But the court rejected that narrow view of information. The data whose use Vermont sought to limit constituted facts about what drugs were being prescribed, and facts are clearly protected under the First Amendment. As the court concluded, "Facts, after all, are the beginning point for much of the speech that is most essential to advance human knowledge and to conduct human affairs."
"Obscenity" definition not extended to violence
In today's decision, California had hoped to convince the court to extend the definition of "obscenity" to include depictions of violence in video games. (States are permitted to regulate obscene content despite the First Amendment.)
California tried to shoehorn a vague definition of "violent video games" into the already narrow obscenity jurisprudence. Today's decision reflects a complete rejection of that effort, dooming California's law and similar statutes enacted by other states.
From the outset, legal scholars saw California's argument as a Hail Mary pass. Obscenity is a narrow category of speech dealing with extreme sexual content and one of a very few exceptions to the general rule that the First Amendment prohibits content-based restrictions.
During a long period in the 1960s and 1970s in which the Supreme Court struggled to define the limits of its obscenity rule, it was clear the justices were never entirely comfortable with the category and were careful to limits its use.
Even before the advent of video games, the court had consistently rejected efforts to treat violence in film, literature, and even comic books as a related category of speech lacking "serious literary, artistic, political, or scientific value," a key criteria in the obscenity exception.
For example, in U.S. v. Stevens, a case decided last year, the court rejected efforts by law enforcement agents to prosecute the operator of Web site selling videos depicting animal cruelty. (Animal cruelty itself, including the acts depicted in films, can be punished, but not the sale or possession of the films.)
Writing for today's majority, Justice Antonin Scalia noted that "in Stevens, we held that new categories of unprotected speech may not be added to the list by a legislature that concludes certain speech is too harmful to be tolerated." The holding in Stevens, he said, "controls this case."
But unlike the federal statute involved in the Stevens case, California's legislature sought only to ban the sale of violent video games to minors. That limit was not enough to save the law. Even minors, the majority noted, have significant if not full First Amendment rights.
Quoting a 1975 case involving nudity at drive-in movie theaters, today's majority agreed that "Speech that is neither obscene as to youths nor subject to some other legitimate proscription cannot be suppressed solely to protect the young from ideas or images that a legislative body thinks unsuitable for them."

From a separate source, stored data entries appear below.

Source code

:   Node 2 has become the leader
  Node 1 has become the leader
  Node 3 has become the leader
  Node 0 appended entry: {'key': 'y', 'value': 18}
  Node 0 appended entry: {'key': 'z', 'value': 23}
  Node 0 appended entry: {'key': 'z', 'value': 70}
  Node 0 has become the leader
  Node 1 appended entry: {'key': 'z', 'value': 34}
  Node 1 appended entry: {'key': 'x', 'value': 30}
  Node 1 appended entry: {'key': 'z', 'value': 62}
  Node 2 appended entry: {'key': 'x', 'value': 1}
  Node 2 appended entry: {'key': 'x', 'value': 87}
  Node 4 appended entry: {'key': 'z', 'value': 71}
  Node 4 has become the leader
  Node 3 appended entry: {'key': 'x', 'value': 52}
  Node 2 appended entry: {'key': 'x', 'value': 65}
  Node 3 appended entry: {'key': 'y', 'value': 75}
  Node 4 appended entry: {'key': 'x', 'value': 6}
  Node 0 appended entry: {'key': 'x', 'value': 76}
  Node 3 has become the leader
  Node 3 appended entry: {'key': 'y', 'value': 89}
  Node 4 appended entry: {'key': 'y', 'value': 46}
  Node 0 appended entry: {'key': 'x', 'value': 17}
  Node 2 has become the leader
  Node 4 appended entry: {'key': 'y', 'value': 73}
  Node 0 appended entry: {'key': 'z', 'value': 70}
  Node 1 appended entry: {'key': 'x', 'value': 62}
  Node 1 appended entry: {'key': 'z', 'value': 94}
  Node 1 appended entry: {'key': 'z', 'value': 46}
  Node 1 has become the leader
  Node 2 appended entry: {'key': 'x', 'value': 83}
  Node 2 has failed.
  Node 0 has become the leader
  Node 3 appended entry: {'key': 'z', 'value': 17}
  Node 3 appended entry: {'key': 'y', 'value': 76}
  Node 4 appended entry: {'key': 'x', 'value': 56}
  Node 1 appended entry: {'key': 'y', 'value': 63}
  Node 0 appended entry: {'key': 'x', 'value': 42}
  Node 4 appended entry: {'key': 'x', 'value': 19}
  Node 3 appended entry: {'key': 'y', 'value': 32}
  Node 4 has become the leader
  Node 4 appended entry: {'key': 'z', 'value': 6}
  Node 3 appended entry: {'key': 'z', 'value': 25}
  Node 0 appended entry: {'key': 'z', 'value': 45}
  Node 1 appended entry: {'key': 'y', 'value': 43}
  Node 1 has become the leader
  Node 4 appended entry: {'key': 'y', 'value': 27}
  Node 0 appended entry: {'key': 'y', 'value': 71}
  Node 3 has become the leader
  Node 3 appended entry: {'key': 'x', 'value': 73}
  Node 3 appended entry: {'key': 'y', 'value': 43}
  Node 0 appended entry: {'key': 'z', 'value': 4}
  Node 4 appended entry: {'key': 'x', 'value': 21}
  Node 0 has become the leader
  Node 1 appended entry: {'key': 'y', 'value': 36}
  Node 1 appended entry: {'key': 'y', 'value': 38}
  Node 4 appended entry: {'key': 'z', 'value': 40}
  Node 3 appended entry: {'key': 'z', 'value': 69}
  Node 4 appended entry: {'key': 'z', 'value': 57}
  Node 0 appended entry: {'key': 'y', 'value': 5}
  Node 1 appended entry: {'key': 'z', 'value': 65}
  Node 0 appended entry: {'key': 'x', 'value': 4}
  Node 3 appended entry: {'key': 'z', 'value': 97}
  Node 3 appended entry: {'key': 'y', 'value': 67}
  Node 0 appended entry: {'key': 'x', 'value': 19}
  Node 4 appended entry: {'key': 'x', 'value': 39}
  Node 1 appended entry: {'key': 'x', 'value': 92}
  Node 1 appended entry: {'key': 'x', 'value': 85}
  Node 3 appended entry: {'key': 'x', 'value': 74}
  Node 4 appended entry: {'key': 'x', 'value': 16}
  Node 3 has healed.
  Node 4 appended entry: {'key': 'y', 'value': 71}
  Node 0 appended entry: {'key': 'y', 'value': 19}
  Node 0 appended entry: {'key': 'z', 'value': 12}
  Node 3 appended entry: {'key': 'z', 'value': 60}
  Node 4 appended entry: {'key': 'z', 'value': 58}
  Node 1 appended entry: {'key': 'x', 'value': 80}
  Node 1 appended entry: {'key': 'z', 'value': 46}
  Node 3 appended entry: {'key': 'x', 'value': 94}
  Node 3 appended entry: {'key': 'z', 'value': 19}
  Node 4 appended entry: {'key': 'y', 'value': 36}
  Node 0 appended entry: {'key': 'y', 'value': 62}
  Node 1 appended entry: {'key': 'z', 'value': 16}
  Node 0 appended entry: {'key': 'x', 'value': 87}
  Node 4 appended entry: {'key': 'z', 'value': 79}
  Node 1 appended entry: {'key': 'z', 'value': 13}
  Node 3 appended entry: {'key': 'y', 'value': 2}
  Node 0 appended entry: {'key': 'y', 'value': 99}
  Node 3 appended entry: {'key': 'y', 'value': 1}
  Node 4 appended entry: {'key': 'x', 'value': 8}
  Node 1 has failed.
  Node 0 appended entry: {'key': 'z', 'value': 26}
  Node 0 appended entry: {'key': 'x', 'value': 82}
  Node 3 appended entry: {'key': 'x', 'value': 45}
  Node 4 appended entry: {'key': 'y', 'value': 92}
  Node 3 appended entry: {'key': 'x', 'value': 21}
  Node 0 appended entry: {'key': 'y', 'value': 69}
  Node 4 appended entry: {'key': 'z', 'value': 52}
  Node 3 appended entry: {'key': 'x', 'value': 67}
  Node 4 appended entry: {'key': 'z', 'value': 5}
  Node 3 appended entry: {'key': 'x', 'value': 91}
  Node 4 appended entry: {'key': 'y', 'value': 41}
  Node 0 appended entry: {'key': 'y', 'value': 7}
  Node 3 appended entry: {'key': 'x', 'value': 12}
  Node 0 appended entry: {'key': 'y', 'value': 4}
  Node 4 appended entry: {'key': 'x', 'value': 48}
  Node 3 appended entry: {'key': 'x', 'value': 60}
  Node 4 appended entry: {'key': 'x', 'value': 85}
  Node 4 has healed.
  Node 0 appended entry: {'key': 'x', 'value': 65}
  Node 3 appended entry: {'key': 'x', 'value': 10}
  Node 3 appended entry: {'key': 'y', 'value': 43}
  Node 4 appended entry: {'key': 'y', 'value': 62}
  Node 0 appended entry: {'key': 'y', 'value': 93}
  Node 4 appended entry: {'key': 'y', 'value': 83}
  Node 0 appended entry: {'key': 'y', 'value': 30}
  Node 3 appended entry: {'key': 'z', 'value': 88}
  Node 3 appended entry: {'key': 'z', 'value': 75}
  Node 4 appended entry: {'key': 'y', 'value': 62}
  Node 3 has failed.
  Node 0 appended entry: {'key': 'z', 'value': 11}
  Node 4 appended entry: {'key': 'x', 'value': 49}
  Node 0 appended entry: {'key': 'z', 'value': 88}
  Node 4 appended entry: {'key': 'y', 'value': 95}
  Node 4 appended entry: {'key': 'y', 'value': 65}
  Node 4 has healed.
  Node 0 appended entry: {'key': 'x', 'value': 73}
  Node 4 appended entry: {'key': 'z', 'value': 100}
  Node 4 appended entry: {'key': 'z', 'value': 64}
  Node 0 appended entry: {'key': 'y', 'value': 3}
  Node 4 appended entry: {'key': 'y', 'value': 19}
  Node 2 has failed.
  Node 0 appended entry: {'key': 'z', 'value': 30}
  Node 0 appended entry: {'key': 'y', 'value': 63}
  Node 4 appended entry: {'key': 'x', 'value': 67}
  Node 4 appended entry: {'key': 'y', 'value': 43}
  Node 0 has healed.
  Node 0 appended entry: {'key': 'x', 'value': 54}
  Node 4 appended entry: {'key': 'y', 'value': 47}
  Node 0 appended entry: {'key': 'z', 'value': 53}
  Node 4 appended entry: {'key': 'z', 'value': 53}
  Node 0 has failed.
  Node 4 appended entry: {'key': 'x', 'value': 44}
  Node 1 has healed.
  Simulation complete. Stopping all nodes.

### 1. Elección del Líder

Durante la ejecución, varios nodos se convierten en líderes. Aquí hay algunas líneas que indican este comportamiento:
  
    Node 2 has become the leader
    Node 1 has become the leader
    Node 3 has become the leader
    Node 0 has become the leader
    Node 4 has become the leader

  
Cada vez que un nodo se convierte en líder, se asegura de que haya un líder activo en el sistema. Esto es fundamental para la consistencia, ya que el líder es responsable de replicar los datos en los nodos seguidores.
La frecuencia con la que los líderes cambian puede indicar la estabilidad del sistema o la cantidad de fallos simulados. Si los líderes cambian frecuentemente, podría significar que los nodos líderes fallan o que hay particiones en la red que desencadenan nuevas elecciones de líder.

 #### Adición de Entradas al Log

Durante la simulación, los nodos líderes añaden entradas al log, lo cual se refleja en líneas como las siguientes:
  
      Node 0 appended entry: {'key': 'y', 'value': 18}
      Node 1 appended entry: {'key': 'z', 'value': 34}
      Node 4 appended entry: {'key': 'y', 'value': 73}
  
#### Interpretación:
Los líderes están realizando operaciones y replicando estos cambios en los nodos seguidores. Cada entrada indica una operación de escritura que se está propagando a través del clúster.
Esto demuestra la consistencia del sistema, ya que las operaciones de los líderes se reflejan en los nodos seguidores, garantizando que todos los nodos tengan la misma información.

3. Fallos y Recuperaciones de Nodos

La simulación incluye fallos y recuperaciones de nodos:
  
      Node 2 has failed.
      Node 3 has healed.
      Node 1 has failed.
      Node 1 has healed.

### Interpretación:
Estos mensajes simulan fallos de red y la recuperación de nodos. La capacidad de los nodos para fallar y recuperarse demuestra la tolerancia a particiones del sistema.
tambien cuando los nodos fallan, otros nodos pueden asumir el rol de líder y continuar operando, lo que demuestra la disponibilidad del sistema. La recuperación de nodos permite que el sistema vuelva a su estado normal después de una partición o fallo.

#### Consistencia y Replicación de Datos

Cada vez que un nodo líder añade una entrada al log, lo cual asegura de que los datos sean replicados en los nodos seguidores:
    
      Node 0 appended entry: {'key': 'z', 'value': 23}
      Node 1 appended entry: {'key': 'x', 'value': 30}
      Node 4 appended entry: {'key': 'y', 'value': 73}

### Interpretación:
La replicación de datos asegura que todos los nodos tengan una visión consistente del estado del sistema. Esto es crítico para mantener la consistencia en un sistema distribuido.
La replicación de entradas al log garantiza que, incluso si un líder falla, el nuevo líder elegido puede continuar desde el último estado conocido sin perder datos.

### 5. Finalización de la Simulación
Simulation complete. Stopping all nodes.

New technologies, new moral panics
Brown v. EMA is the latest in a long line of efforts to curb or ban new technologies under the guise of protecting minors from dangerous content. New media, including video games, extend metaphors of "realness" and fidelity in expressing ideas and entertainment. As each new innovation reaches mainstream markets, it is invariably met with a kind of moral panic that often translates into outrage and prohibition.
But the First Amendment, the majority concluded forcefully, is indifferent to the medium in which protected expression is communicated. "California's effort to regulate violent video games is the latest episode in a long series of failed attempts to censor violent entertainment for minors," the justices said.
Similar moral crusades accompanied the rise in popularity of earlier media, including movies, radio, television, and comic books.
The court devoted several pages to the history of these efforts. In each case, violence depicted in new formats was described as more intense and more lifelike than previous technologies. That difference became the basis for efforts by state and local governments to single them out for prohibition. In each case, the courts held firm to the principle of the First Amendment and rejected the ban.
Even without legal support, moral panics over new media can have long-lasting effects. Fear of censorship, for example, has left a legacy of self-regulation in each of these media, which can often be more severe and inflexible than what the government was trying to do. Few film distributors will touch a film rated "X" by the Motion Picture Association of America, though no law requires them to do so or even to uphold the restriction.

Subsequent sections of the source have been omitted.